This morning I actually got out of the house a little early to make it to work on time. I thought if I could get an hour’s worth of work in before our standup meeting, then I could basically do the grown-up version of finishing my homework the morning before school. I headed to the interstate since it looked like “normal” traffic.
Then I broke rule #1 of Nashville Traffic: don’t veer off the path you’re on. I know I should always take either the Interstate or the Highway; never try and mix it up to avoid a wreck because so does everyone else.
I head down a side road all confident (like a fool) where I’m met by a train which has come to a complete stop right across the street. People are standing around, looking at it like someone just hit a cow and they don’t know what to do about it. So now I spend another 30 minutes just meandering around side streets like Pac-Man in Nashville. I arrive… defeated.

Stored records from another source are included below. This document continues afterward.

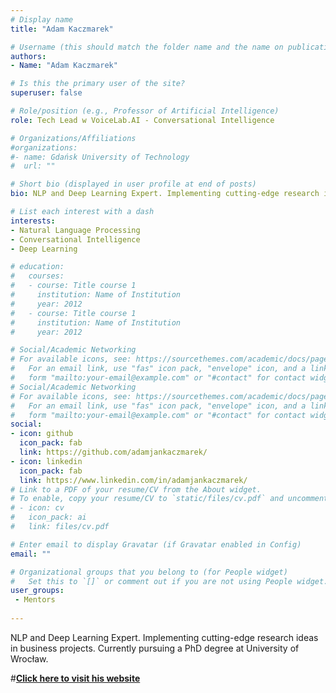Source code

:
 ```yaml
---
# Display name
title: "Adam Kaczmarek"

# Username (this should match the folder name and the name on publications)
authors:
- Name: "Adam Kaczmarek"

# Is this the primary user of the site?
superuser: false

# Role/position (e.g., Professor of Artificial Intelligence)
role: Tech Lead w VoiceLab.AI - Conversational Intelligence

# Organizations/Affiliations
#organizations:
#- name: Gdańsk University of Technology
#  url: ""

# Short bio (displayed in user profile at end of posts)
bio: NLP and Deep Learning Expert. Implementing cutting-edge research ideas in business projects. Currently pursuing a PhD degree at University of Wrocław.

# List each interest with a dash
interests:
- Natural Language Processing
- Conversational Intelligence
- Deep Learning

# education:
#   courses:
#   - course: Title course 1
#     institution: Name of Institution
#     year: 2012
#   - course: Title course 1
#     institution: Name of Institution
#     year: 2012

# Social/Academic Networking
# For available icons, see: https://sourcethemes.com/academic/docs/page-builder/#icons
#   For an email link, use "fas" icon pack, "envelope" icon, and a link in the
#   form "mailto:your-email@example.com" or "#contact" for contact widget.
# Social/Academic Networking
# For available icons, see: https://sourcethemes.com/academic/docs/page-builder/#icons
#   For an email link, use "fas" icon pack, "envelope" icon, and a link in the
#   form "mailto:your-email@example.com" or "#contact" for contact widget.
social:
- icon: github
  icon_pack: fab
  link: https://github.com/adamjankaczmarek/
- icon: linkedin
  icon_pack: fab
  link: https://www.linkedin.com/in/adamjankaczmarek/
# Link to a PDF of your resume/CV from the About widget.
# To enable, copy your resume/CV to `static/files/cv.pdf` and uncomment the lines below.
# - icon: cv
#   icon_pack: ai
#   link: files/cv.pdf

# Enter email to display Gravatar (if Gravatar enabled in Config)
email: ""

# Organizational groups that you belong to (for People widget)
#   Set this to `[]` or comment out if you are not using People widget.
user_groups:
 - Mentors
 
---
```


NLP and Deep Learning Expert. Implementing cutting-edge research ideas in business projects. 
Currently pursuing a PhD degree at University of Wrocław.

#[**Click here to visit his website**](https://iwonasob.github.io/)
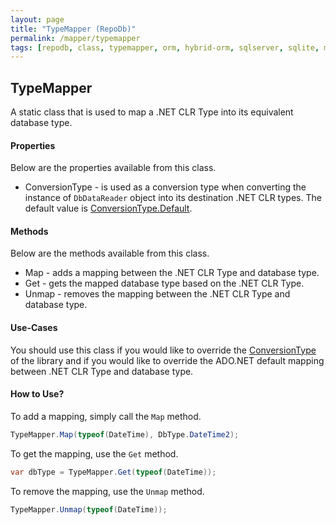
 ```yaml
---
layout: page
title: "TypeMapper (RepoDb)"
permalink: /mapper/typemapper
tags: [repodb, class, typemapper, orm, hybrid-orm, sqlserver, sqlite, mysql, postgresql]
---
```


## TypeMapper

A static class that is used to map a .NET CLR Type into its equivalent database type.

#### Properties

Below are the properties available from this class.

- ConversionType - is used as a conversion type when converting the instance of `DbDataReader` object into its destination .NET CLR types. The default value is [ConversionType.Default](/enumeration/conversiontype).

#### Methods

Below are the methods available from this class.

- Map - adds a mapping between the .NET CLR Type and database type.
- Get - gets the mapped database type based on the .NET CLR Type.
- Unmap - removes the mapping between the .NET CLR Type and database type.

#### Use-Cases

You should use this class if you would like to override the [ConversionType](/enumeration/conversiontype) of the library and if you would like to override the ADO.NET default mapping between .NET CLR Type and database type.

#### How to Use?

To add a mapping, simply call the `Map` method.

```csharp
TypeMapper.Map(typeof(DateTime), DbType.DateTime2);
```

To get the mapping, use the `Get` method.

```csharp
var dbType = TypeMapper.Get(typeof(DateTime));
```

To remove the mapping, use the `Unmap` method.

```csharp
TypeMapper.Unmap(typeof(DateTime));
```
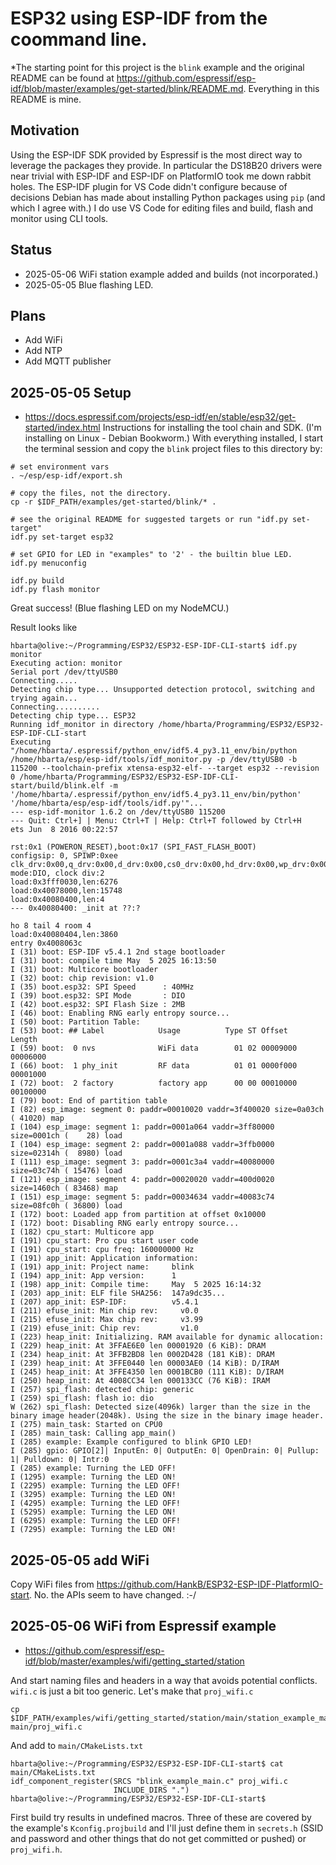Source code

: # ESP32 using ESP-IDF from the coommand line.

*The starting point for this project is the `blink` example and the original README can be found at <https://github.com/espressif/esp-idf/blob/master/examples/get-started/blink/README.md>. Everything in this README is mine.

## Motivation

Using the ESP-IDF SDK provided by Espressif is the most direct way to leverage the packages they provide. In particular the DS18B20 drivers were near trivial with ESP-IDF and ESP-IDF on PlatformIO took me down rabbit holes. The ESP-IDF plugin for VS Code didn't configure because of decisions Debian has made about installing Python packages using `pip` (and which I agree with.) I do use VS Code for editing files and build, flash and monitor using CLI tools.

## Status

* 2025-05-06 WiFi station example added and builds (not incorporated.)
* 2025-05-05 Blue flashing LED.

## Plans

* Add WiFi
* Add NTP
* Add MQTT publisher

## 2025-05-05 Setup

* <https://docs.espressif.com/projects/esp-idf/en/stable/esp32/get-started/index.html> Instructions for installing the tool chain and SDK. (I'm installing on Linux - Debian Bookworm.) With everything installed, I start the terminal session and copy the `blink` project files to this directory by:

```text
# set environment vars
. ~/esp/esp-idf/export.sh

# copy the files, not the directory.
cp -r $IDF_PATH/examples/get-started/blink/* .

# see the original README for suggested targets or run "idf.py set-target"
idf.py set-target esp32

# set GPIO for LED in "examples" to '2' - the builtin blue LED.
idf.py menuconfig 

idf.py build
idf.py flash monitor
```

Great success! (Blue flashing LED on my NodeMCU.)

Result looks like

```text
hbarta@olive:~/Programming/ESP32/ESP32-ESP-IDF-CLI-start$ idf.py monitor
Executing action: monitor
Serial port /dev/ttyUSB0
Connecting.....
Detecting chip type... Unsupported detection protocol, switching and trying again...
Connecting..........
Detecting chip type... ESP32
Running idf_monitor in directory /home/hbarta/Programming/ESP32/ESP32-ESP-IDF-CLI-start
Executing "/home/hbarta/.espressif/python_env/idf5.4_py3.11_env/bin/python /home/hbarta/esp/esp-idf/tools/idf_monitor.py -p /dev/ttyUSB0 -b 115200 --toolchain-prefix xtensa-esp32-elf- --target esp32 --revision 0 /home/hbarta/Programming/ESP32/ESP32-ESP-IDF-CLI-start/build/blink.elf -m '/home/hbarta/.espressif/python_env/idf5.4_py3.11_env/bin/python' '/home/hbarta/esp/esp-idf/tools/idf.py'"...
--- esp-idf-monitor 1.6.2 on /dev/ttyUSB0 115200
--- Quit: Ctrl+] | Menu: Ctrl+T | Help: Ctrl+T followed by Ctrl+H
ets Jun  8 2016 00:22:57

rst:0x1 (POWERON_RESET),boot:0x17 (SPI_FAST_FLASH_BOOT)
configsip: 0, SPIWP:0xee
clk_drv:0x00,q_drv:0x00,d_drv:0x00,cs0_drv:0x00,hd_drv:0x00,wp_drv:0x00
mode:DIO, clock div:2
load:0x3fff0030,len:6276
load:0x40078000,len:15748
load:0x40080400,len:4
--- 0x40080400: _init at ??:?

ho 8 tail 4 room 4
load:0x40080404,len:3860
entry 0x4008063c
I (31) boot: ESP-IDF v5.4.1 2nd stage bootloader
I (31) boot: compile time May  5 2025 16:13:50
I (31) boot: Multicore bootloader
I (32) boot: chip revision: v1.0
I (35) boot.esp32: SPI Speed      : 40MHz
I (39) boot.esp32: SPI Mode       : DIO
I (42) boot.esp32: SPI Flash Size : 2MB
I (46) boot: Enabling RNG early entropy source...
I (50) boot: Partition Table:
I (53) boot: ## Label            Usage          Type ST Offset   Length
I (59) boot:  0 nvs              WiFi data        01 02 00009000 00006000
I (66) boot:  1 phy_init         RF data          01 01 0000f000 00001000
I (72) boot:  2 factory          factory app      00 00 00010000 00100000
I (79) boot: End of partition table
I (82) esp_image: segment 0: paddr=00010020 vaddr=3f400020 size=0a03ch ( 41020) map
I (104) esp_image: segment 1: paddr=0001a064 vaddr=3ff80000 size=0001ch (    28) load
I (104) esp_image: segment 2: paddr=0001a088 vaddr=3ffb0000 size=02314h (  8980) load
I (111) esp_image: segment 3: paddr=0001c3a4 vaddr=40080000 size=03c74h ( 15476) load
I (121) esp_image: segment 4: paddr=00020020 vaddr=400d0020 size=1460ch ( 83468) map
I (151) esp_image: segment 5: paddr=00034634 vaddr=40083c74 size=08fc0h ( 36800) load
I (172) boot: Loaded app from partition at offset 0x10000
I (172) boot: Disabling RNG early entropy source...
I (182) cpu_start: Multicore app
I (191) cpu_start: Pro cpu start user code
I (191) cpu_start: cpu freq: 160000000 Hz
I (191) app_init: Application information:
I (191) app_init: Project name:     blink
I (194) app_init: App version:      1
I (198) app_init: Compile time:     May  5 2025 16:14:32
I (203) app_init: ELF file SHA256:  147a9dc35...
I (207) app_init: ESP-IDF:          v5.4.1
I (211) efuse_init: Min chip rev:     v0.0
I (215) efuse_init: Max chip rev:     v3.99 
I (219) efuse_init: Chip rev:         v1.0
I (223) heap_init: Initializing. RAM available for dynamic allocation:
I (229) heap_init: At 3FFAE6E0 len 00001920 (6 KiB): DRAM
I (234) heap_init: At 3FFB2BD8 len 0002D428 (181 KiB): DRAM
I (239) heap_init: At 3FFE0440 len 00003AE0 (14 KiB): D/IRAM
I (245) heap_init: At 3FFE4350 len 0001BCB0 (111 KiB): D/IRAM
I (250) heap_init: At 4008CC34 len 000133CC (76 KiB): IRAM
I (257) spi_flash: detected chip: generic
I (259) spi_flash: flash io: dio
W (262) spi_flash: Detected size(4096k) larger than the size in the binary image header(2048k). Using the size in the binary image header.
I (275) main_task: Started on CPU0
I (285) main_task: Calling app_main()
I (285) example: Example configured to blink GPIO LED!
I (285) gpio: GPIO[2]| InputEn: 0| OutputEn: 0| OpenDrain: 0| Pullup: 1| Pulldown: 0| Intr:0 
I (285) example: Turning the LED OFF!
I (1295) example: Turning the LED ON!
I (2295) example: Turning the LED OFF!
I (3295) example: Turning the LED ON!
I (4295) example: Turning the LED OFF!
I (5295) example: Turning the LED ON!
I (6295) example: Turning the LED OFF!
I (7295) example: Turning the LED ON!
```

## 2025-05-05 add WiFi

Copy WiFi files from <https://github.com/HankB/ESP32-ESP-IDF-PlatformIO-start>. No. the APIs seem to have changed. :-/

## 2025-05-06 WiFi from Espressif example

* <https://github.com/espressif/esp-idf/blob/master/examples/wifi/getting_started/station>

And start naming files and headers in a way that avoids potential conflicts. `wifi.c` is just a bit too generic. Let's make that `proj_wifi.c`

```text
cp $IDF_PATH/examples/wifi/getting_started/station/main/station_example_main.c main/proj_wifi.c
```

And add to `main/CMakeLists.txt`

```text
hbarta@olive:~/Programming/ESP32/ESP32-ESP-IDF-CLI-start$ cat main/CMakeLists.txt 
idf_component_register(SRCS "blink_example_main.c" proj_wifi.c
                       INCLUDE_DIRS ".")
hbarta@olive:~/Programming/ESP32/ESP32-ESP-IDF-CLI-start$ 
```

First build try results in undefined macros. Three of these are covered by the example's `Kconfig.projbuild` and I'll just define them in `secrets.h` (SSID and password and other things that do not get committed or pushed) or `proj_wifi.h`.
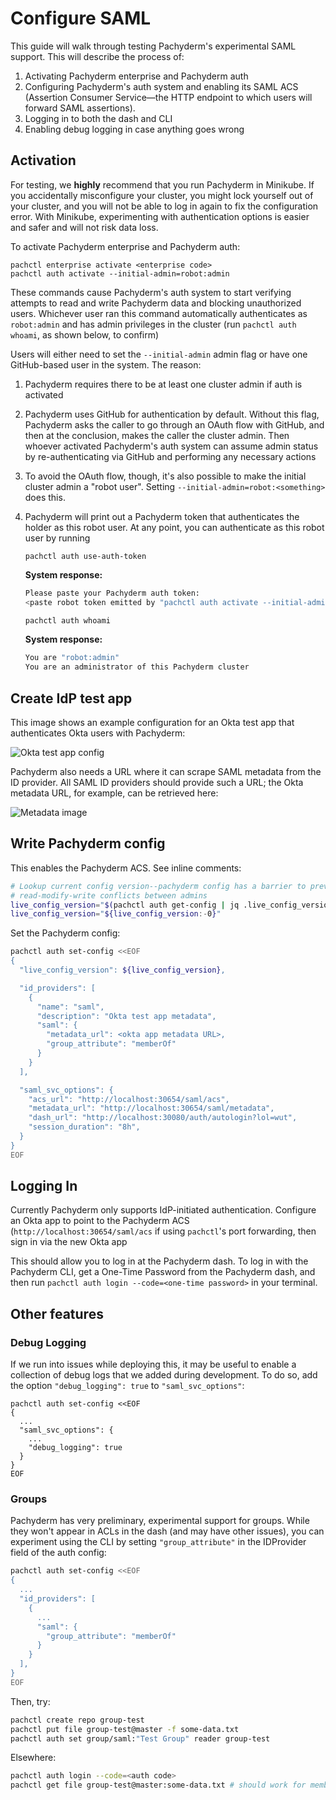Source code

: # Configure SAML

This guide will walk through testing Pachyderm's experimental SAML support. This
will describe the process of:

1. Activating Pachyderm enterprise and Pachyderm auth
1. Configuring Pachyderm's auth system and enabling its SAML ACS (Assertion
   Consumer Service—the HTTP endpoint to which users will forward SAML
   assertions).
1. Logging in to both the dash and CLI
1. Enabling debug logging in case anything goes wrong

## Activation

For testing, we **highly** recommend that you run Pachyderm in Minikube. If you
accidentally misconfigure your cluster, you might lock yourself out of your
cluster, and you will not be able to log in again to fix the configuration
error. With Minikube, experimenting with authentication options is easier and
safer and will not risk data loss.

To activate Pachyderm enterprise and Pachyderm auth:

```
pachctl enterprise activate <enterprise code>
pachctl auth activate --initial-admin=robot:admin
```

These commands cause Pachyderm's auth system to start verifying attempts to read
and write Pachyderm data and blocking unauthorized users. Whichever user ran
this command automatically authenticates as `robot:admin` and has admin
privileges in the cluster (run `pachctl auth whoami`, as shown below, to
confirm)

Users will either need to set the `--initial-admin` admin flag or have one
GitHub-based user in the system. The reason:

1. Pachyderm requires there to be at least one cluster admin if auth is
   activated
1. Pachyderm uses GitHub for authentication by default. Without this flag,
   Pachyderm asks the caller to go through an OAuth flow with GitHub, and then
   at the conclusion, makes the caller the cluster admin. Then whoever activated
   Pachyderm's auth system can assume admin status by re-authenticating via
   GitHub and performing any necessary actions
1. To avoid the OAuth flow, though, it's also possible to make the initial
   cluster admin a "robot user". Setting `--initial-admin=robot:<something>`
   does this.
1. Pachyderm will print out a Pachyderm token that authenticates the holder as
   this robot user. At any point, you can authenticate as this robot user by
   running

    ```
    pachctl auth use-auth-token
    ```

    **System response:**

    ```bash
    Please paste your Pachyderm auth token:
    <paste robot token emitted by "pachctl auth activate --initial-admin=robot:admin">
    ```

    ```bash
    pachctl auth whoami
    ```

    **System response:**

    ```bash
    You are "robot:admin"
    You are an administrator of this Pachyderm cluster
    ```

## Create IdP test app

This image shows an example configuration for an Okta test app that
authenticates Okta users with Pachyderm:

![Okta test app config](../assets/images/okta_form.png)

Pachyderm also needs a URL where it can scrape SAML metadata from the ID
provider. All SAML ID providers should provide such a URL; the Okta metadata
URL, for example, can be retrieved here:

![Metadata image](../assets/images/IdPMetadata_highlight.png)

## Write Pachyderm config

This enables the Pachyderm ACS. See inline comments:

```bash
# Lookup current config version--pachyderm config has a barrier to prevent
# read-modify-write conflicts between admins
live_config_version="$(pachctl auth get-config | jq .live_config_version)"
live_config_version="${live_config_version:-0}"
```

Set the Pachyderm config:

```bash
pachctl auth set-config <<EOF
{
  "live_config_version": ${live_config_version},

  "id_providers": [
    {
      "name": "saml",
      "description": "Okta test app metadata",
      "saml": {
        "metadata_url": <okta app metadata URL>,
        "group_attribute": "memberOf"
      }
    }
  ],

  "saml_svc_options": {
    "acs_url": "http://localhost:30654/saml/acs",
    "metadata_url": "http://localhost:30654/saml/metadata",
    "dash_url": "http://localhost:30080/auth/autologin?lol=wut",
    "session_duration": "8h",
  }
}
EOF
```

## Logging In

Currently Pachyderm only supports IdP-initiated authentication. Configure an
Okta app to point to the Pachyderm ACS (`http://localhost:30654/saml/acs` if
using `pachctl`'s port forwarding, then sign in via the new Okta app

This should allow you to log in at the Pachyderm dash. To log in with the
Pachyderm CLI, get a One-Time Password from the Pachyderm dash, and then run
`pachctl auth login --code=<one-time password>` in your terminal.

## Other features

### Debug Logging

If we run into issues while deploying this, it may be useful to enable a
collection of debug logs that we added during development. To do so, add the
option `"debug_logging": true` to `"saml_svc_options"`:

```
pachctl auth set-config <<EOF
{
  ...
  "saml_svc_options": {
    ...
    "debug_logging": true
  }
}
EOF
```

### Groups

Pachyderm has very preliminary, experimental support for groups. While they
won't appear in ACLs in the dash (and may have other issues), you can experiment
using the CLI by setting `"group_attribute"` in the IDProvider field of the auth
config:

```bash
pachctl auth set-config <<EOF
{
  ...
  "id_providers": [
    {
      ...
      "saml": {
        "group_attribute": "memberOf"
      }
    }
  ],
}
EOF
```

Then, try:

```bash
pachctl create repo group-test
pachctl put file group-test@master -f some-data.txt
pachctl auth set group/saml:"Test Group" reader group-test
```

Elsewhere:

```bash
pachctl auth login --code=<auth code>
pachctl get file group-test@master:some-data.txt # should work for members of "Test Group"
```
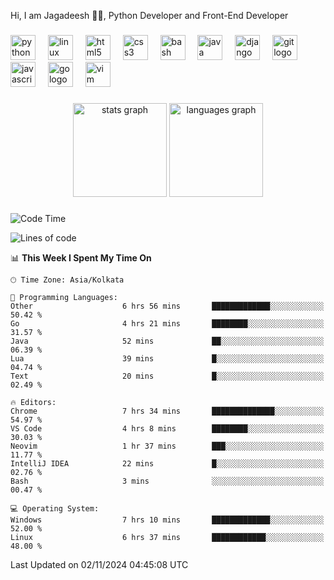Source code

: <p align="left">Hi, I am Jagadeesh 👾👾, Python Developer and Front-End Developer </p>

###

<div align="left">
  <img src="https://cdn.jsdelivr.net/gh/devicons/devicon/icons/python/python-original.svg" height="40" alt="python logo"  />
  <img width="12" />
  <img src="https://cdn.jsdelivr.net/gh/devicons/devicon/icons/linux/linux-original.svg" height="40" alt="linux logo"  />
  <img width="12" />
  <img src="https://cdn.jsdelivr.net/gh/devicons/devicon/icons/html5/html5-original.svg" height="40" alt="html5 logo"  />
  <img width="12" />
  <img src="https://cdn.jsdelivr.net/gh/devicons/devicon/icons/css3/css3-original.svg" height="40" alt="css3 logo"  />
  <img width="12" />
  <img src="https://cdn.jsdelivr.net/gh/devicons/devicon/icons/bash/bash-original.svg" height="40" alt="bash logo"  />
  <img width="12" />
  <img src="https://cdn.jsdelivr.net/gh/devicons/devicon/icons/java/java-original.svg" height="40" alt="java logo"  />
  <img width="12" />
  <img src="https://cdn.jsdelivr.net/gh/devicons/devicon/icons/django/django-plain.svg" height="40" alt="django logo"  />
  <img width="12" />
  <img src="https://cdn.jsdelivr.net/gh/devicons/devicon/icons/git/git-original.svg" height="40" alt="git logo"  />
  <img width="12" />
  <img src="https://cdn.jsdelivr.net/gh/devicons/devicon/icons/javascript/javascript-original.svg" height="40" alt="javascript logo"  />
  <img width="12" />
  <img src="https://cdn.jsdelivr.net/gh/devicons/devicon/icons/go/go-original.svg" height="40" alt="go logo"  />
  <img width="12" />
  <img src="https://cdn.jsdelivr.net/gh/devicons/devicon/icons/vim/vim-original.svg" height="40" alt="vim logo"  />
</div>

###

<div align="center">
  <img src="https://github-readme-stats.vercel.app/api?username=JagadeeshKEEE&hide_title=false&hide_rank=false&show_icons=true&include_all_commits=true&count_private=true&disable_animations=false&theme=dracula&locale=en&hide_border=false&order=1" height="150" alt="stats graph"  />
  <img src="https://github-readme-stats.vercel.app/api/top-langs?username=JagadeeshKEEE&locale=en&hide_title=false&layout=compact&card_width=320&langs_count=5&theme=dracula&hide_border=false&order=2" height="150" alt="languages graph"  />
</div>

###
<!--START_SECTION:waka-->
![Code Time](http://img.shields.io/badge/Code%20Time-368%20hrs%2050%20mins-blue)

![Lines of code](https://img.shields.io/badge/From%20Hello%20World%20I%27ve%20Written-970%20lines%20of%20code-blue)

📊 **This Week I Spent My Time On** 

```text
🕑︎ Time Zone: Asia/Kolkata

💬 Programming Languages: 
Other                    6 hrs 56 mins       █████████████░░░░░░░░░░░░   50.42 % 
Go                       4 hrs 21 mins       ████████░░░░░░░░░░░░░░░░░   31.57 % 
Java                     52 mins             ██░░░░░░░░░░░░░░░░░░░░░░░   06.39 % 
Lua                      39 mins             █░░░░░░░░░░░░░░░░░░░░░░░░   04.74 % 
Text                     20 mins             █░░░░░░░░░░░░░░░░░░░░░░░░   02.49 % 

🔥 Editors: 
Chrome                   7 hrs 34 mins       ██████████████░░░░░░░░░░░   54.97 % 
VS Code                  4 hrs 8 mins        ████████░░░░░░░░░░░░░░░░░   30.03 % 
Neovim                   1 hr 37 mins        ███░░░░░░░░░░░░░░░░░░░░░░   11.77 % 
IntelliJ IDEA            22 mins             █░░░░░░░░░░░░░░░░░░░░░░░░   02.76 % 
Bash                     3 mins              ░░░░░░░░░░░░░░░░░░░░░░░░░   00.47 % 

💻 Operating System: 
Windows                  7 hrs 10 mins       █████████████░░░░░░░░░░░░   52.00 % 
Linux                    6 hrs 37 mins       ████████████░░░░░░░░░░░░░   48.00 % 
```


 Last Updated on 02/11/2024 04:45:08 UTC
<!--END_SECTION:waka-->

Why do I tell you that story?
Absolutely No Reason.
After having had a rough morning already, I decided to treat myself to a coffee. It’s warm outside, the rain hasn’t started yet, and I’m walking with a little excitement in my step. (This is the grownup version of going to the candy store). I head over to The Well Coffeehouse. It’s been a while and they donate to provide clean water in impoverished countries. So extra kudos for me.
What I should’ve said was “One decaf latte, please.” I’m not supposed to have caffeine; trying not to do sugar. Instead my eyes went blurry over the menu and I picked the first thing that didn’t appear sweetened: “a Cortado!” It’s a double espresso drink with an ounce of milk. Comes in a little dixie cup. Not quite my jam but lately I’ve been headed in the direction of black coffee. A far cry from my days of only being able to handle coffee-flavored melted ice cream a decade ago.
It starts to rain. I head out the door to make it back dry, but stumble a little. Coffee sloshes out and smears over my hand. Probably lost a dollar of good espresso right there. And now my heart is racing cause I forgot all about this stupid decaf thing.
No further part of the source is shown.